◆ The task ◆
Based on the listing below, report how many lines contain the word "story". Nothing but the number, please.

◆ Extracted entries ◆
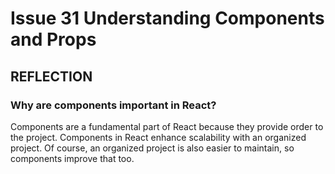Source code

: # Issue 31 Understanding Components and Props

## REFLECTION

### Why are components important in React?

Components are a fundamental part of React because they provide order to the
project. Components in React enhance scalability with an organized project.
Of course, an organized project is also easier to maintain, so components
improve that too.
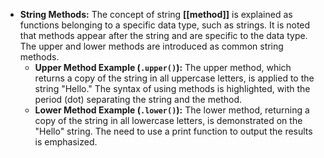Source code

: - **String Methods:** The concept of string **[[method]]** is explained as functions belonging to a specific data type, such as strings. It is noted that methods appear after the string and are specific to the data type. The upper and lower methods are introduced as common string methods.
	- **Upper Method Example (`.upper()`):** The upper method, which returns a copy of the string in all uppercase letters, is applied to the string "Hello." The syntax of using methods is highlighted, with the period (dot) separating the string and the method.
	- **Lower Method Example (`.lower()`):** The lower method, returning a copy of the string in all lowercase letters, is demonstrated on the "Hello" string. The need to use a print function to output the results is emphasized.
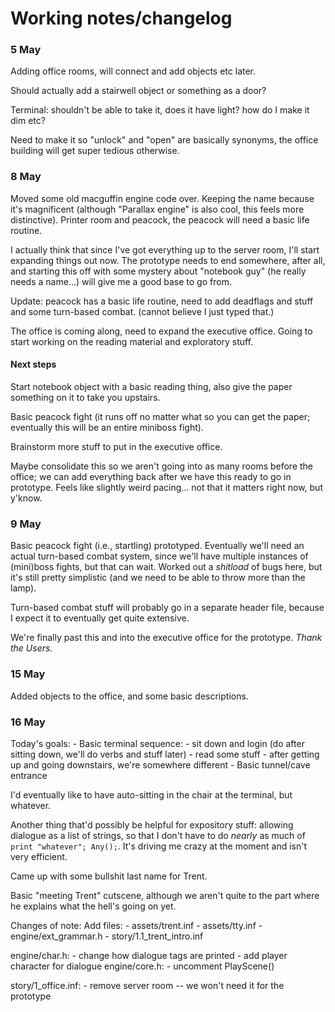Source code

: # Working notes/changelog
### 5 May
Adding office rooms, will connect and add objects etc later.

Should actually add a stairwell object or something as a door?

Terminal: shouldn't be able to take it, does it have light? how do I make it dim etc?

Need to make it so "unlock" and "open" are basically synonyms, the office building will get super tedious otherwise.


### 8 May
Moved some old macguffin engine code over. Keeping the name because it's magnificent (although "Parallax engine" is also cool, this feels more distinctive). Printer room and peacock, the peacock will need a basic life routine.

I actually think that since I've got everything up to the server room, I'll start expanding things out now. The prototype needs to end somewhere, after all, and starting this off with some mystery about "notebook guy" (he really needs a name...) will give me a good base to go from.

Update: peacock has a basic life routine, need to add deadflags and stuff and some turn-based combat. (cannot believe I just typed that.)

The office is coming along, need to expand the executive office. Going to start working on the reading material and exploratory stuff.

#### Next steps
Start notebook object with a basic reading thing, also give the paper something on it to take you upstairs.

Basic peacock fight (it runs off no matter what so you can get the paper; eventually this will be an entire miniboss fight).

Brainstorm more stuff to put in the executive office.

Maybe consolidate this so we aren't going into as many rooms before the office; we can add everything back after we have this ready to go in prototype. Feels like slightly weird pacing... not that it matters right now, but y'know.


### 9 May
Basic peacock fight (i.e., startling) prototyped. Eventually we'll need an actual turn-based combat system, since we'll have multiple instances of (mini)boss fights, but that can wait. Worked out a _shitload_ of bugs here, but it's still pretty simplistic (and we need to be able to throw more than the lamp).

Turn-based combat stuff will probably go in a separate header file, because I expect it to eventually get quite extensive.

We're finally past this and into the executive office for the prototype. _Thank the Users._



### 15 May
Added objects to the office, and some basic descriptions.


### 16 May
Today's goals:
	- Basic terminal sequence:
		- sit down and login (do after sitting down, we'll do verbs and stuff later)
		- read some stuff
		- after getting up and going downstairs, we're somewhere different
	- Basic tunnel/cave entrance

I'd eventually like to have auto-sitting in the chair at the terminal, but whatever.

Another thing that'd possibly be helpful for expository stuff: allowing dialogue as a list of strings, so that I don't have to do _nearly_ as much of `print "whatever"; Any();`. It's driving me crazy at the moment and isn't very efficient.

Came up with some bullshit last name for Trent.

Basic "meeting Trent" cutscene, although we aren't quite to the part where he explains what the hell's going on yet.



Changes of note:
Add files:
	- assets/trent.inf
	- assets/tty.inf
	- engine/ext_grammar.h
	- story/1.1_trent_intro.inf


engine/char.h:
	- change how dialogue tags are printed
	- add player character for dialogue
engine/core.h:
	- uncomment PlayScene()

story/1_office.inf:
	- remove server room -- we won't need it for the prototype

◆ Output for this task ◆
2